I've said to him before that I don't agree with his dystopian view of the future. Whenever world events happen, he always has some theory about the "real truth" and the subtext etc. He sounds like he's constantly angry and anxious about the world events. Then again, I've yet to meet a conspiracy theorist who was comforted and felt positive vibes from what they believed.
Tbh, outside of when me and him joke about on Discord, I find him pretty awkward to talk to. I don't agree with his catastrophic thinking - even though I'm partial to such thinking myself, but on different subject matter. But I don't agree with right wing politics, and when it's mixed with conspiracy theories?
One of my friends in the village has said many things that Yasin has said - literally word for word. When I mentioned Jack to Yasin he got all excited that he thought the same things. I didn't. To hear literal copy n paste thoughts from 2 people who've never met? That unnerved me. They always slate the left. He just told me "Do not use the language of the left". This is the same guy who bought me Ted Kazynski's manifesto. He was laughing and thought it was a hilarious gift. That I'd be "put on a list" and then kept asking me and quizzing me on what I thought.
You know, I don't have many friends - but when I chat to a lot of these guys on Discord and hear their opinions, and also how much they swear; I just think - this isn't a good fit. I've cut ties with a lot of people in the past because they're not a good fit. It's why I've never had a lot of friends. The term "beggars can't be choosers" rings in my head, but doesn't feel right.
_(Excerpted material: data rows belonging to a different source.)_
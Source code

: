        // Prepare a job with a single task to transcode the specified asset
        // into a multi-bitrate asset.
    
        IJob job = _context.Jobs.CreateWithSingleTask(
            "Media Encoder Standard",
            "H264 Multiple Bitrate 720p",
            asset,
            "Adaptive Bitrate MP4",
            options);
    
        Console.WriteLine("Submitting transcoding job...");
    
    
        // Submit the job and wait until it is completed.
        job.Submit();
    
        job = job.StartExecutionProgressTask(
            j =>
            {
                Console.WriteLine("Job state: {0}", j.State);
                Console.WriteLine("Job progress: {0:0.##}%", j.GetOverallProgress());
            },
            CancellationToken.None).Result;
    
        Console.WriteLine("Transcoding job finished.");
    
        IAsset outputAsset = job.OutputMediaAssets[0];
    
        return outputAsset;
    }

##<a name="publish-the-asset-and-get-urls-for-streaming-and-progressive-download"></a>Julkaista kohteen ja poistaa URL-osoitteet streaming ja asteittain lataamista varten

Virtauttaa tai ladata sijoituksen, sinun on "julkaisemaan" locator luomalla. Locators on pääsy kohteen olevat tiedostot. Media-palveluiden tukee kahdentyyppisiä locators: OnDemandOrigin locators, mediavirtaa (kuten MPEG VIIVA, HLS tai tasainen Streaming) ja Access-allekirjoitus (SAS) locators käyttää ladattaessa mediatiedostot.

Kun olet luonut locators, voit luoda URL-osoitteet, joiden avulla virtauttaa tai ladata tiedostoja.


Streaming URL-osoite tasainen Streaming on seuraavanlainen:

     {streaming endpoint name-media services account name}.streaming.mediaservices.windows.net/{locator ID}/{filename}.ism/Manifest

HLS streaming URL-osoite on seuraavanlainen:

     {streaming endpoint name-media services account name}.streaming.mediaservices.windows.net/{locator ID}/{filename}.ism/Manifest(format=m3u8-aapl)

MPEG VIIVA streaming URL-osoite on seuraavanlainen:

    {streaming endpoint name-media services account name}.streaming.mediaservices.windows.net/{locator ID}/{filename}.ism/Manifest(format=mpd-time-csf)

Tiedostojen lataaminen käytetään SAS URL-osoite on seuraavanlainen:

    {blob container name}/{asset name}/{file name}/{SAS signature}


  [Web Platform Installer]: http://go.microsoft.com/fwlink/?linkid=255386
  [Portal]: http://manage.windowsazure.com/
I clearly should be picky, because I listen to how a lot of these people speak and I want to smack them in the mouth. I guess it boils down to that common theme - best friends leaving to go abroad. Most "friends" I have aren't a good fit for me. What's the other option? Loneliness. There's a few people I get on with well, but they have partners, families and settled down etc. Not much time to see me. Why? Because they're nice people, so their lives are on track. It's the misfits and mentally ill who are single and easy to talk to cos they have too much free time etc. So they'll play video games with me and such like. But they don't make me feel good when I talk to them.
There was a dog walker who watched me staff yesterday evening. She came up to me and seemed quite emotional and thanked me for letting her watch. I was intrigued that she was moved so much. We chatted briefly, she asked if I did anything with it. I told her about the wedding reception performance, but also how bad my anxiety was. How I mainly staff just for me. She sympathised with my anxiety and wished me luck on my next steps now that I'm looking to get my own place. She had a lovely German Shepard dog. One of my favourite breeds.
Think I'll go without a smoke until Friday evening. See how it goes. Haven't had a break since starting again and on the weekend I was feeling the tolerance was quite high, which makes the whole experience a bit pointless.
Planned out 2022 holidays. Done the usual - a 3 or 4 day weekend every few weeks. It means I only have to work 1 or 2 full weeks in between time off for the whole year. I book it all on the first working day in January. I sometimes change days when other people want holiday time off. But in general - I always have holiday to look forward to in the near future.